Stored dataset items
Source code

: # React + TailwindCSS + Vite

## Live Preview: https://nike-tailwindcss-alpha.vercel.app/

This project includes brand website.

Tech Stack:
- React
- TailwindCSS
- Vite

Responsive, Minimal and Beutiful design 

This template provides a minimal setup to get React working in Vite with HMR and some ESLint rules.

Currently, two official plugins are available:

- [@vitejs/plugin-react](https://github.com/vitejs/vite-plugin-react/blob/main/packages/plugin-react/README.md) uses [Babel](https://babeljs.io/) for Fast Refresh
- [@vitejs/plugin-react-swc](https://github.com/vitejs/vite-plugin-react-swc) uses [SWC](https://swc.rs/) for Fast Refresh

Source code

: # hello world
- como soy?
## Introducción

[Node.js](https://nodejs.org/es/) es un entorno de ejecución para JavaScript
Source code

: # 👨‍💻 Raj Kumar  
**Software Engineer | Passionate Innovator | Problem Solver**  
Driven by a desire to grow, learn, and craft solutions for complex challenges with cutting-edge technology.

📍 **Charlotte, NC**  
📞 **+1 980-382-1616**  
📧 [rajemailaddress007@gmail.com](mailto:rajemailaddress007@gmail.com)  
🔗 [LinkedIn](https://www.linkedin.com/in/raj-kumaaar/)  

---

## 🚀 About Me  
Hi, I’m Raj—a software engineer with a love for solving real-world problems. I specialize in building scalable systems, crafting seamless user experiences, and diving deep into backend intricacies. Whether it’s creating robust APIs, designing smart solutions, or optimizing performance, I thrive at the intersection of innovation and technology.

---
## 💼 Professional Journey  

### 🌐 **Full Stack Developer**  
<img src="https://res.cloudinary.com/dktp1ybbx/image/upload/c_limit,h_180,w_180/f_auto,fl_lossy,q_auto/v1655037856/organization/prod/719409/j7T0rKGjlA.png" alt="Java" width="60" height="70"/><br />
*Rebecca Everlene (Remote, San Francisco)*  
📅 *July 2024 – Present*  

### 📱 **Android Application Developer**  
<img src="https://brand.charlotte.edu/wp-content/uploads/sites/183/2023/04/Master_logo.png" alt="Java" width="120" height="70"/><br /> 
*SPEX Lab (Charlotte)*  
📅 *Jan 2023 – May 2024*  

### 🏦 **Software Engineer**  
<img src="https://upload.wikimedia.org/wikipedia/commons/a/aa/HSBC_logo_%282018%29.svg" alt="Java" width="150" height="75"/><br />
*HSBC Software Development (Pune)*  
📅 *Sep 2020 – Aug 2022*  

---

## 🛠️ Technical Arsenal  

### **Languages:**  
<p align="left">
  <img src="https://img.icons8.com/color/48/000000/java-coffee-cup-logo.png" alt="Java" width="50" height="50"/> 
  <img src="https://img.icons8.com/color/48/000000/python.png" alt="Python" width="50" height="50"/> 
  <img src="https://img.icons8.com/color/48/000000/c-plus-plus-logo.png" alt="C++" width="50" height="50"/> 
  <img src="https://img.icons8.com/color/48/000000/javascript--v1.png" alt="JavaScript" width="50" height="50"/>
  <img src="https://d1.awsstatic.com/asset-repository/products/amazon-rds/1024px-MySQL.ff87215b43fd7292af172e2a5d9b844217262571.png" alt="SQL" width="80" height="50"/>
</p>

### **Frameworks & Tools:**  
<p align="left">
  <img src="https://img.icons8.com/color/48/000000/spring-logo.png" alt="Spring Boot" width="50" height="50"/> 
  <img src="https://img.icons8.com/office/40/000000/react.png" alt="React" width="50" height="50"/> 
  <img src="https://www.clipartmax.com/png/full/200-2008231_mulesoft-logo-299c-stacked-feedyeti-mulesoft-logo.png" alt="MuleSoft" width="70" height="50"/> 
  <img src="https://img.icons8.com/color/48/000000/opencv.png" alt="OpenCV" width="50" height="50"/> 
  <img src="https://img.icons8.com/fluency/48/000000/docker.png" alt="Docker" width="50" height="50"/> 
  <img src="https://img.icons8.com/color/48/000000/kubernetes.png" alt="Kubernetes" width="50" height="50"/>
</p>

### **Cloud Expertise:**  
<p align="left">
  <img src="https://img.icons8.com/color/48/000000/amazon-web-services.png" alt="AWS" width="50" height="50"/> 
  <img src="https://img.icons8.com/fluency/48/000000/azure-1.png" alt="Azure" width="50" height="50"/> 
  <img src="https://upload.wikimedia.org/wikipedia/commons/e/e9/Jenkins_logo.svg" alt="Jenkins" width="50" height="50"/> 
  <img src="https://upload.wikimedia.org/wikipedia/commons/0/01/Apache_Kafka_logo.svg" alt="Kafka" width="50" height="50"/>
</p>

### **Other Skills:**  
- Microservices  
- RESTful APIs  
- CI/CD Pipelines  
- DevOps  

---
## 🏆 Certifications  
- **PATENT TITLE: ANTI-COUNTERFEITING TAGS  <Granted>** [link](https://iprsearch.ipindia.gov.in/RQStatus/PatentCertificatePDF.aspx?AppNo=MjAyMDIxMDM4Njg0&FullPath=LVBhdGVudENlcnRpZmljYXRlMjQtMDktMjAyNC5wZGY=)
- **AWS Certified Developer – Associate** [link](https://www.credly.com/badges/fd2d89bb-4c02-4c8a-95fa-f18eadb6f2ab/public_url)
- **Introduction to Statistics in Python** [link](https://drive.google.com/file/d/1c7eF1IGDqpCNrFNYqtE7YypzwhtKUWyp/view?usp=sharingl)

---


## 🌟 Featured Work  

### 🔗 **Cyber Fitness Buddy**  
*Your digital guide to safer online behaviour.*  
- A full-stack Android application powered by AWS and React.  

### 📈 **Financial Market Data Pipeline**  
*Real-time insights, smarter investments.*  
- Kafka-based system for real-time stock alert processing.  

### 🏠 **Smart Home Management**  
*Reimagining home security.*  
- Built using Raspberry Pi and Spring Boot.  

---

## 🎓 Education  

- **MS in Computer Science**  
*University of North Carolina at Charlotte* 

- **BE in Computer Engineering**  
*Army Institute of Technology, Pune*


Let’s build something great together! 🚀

Exercise:
Your answer must be a single number: the count of lines in these records that contain "fluency".

Answer for this exercise:
2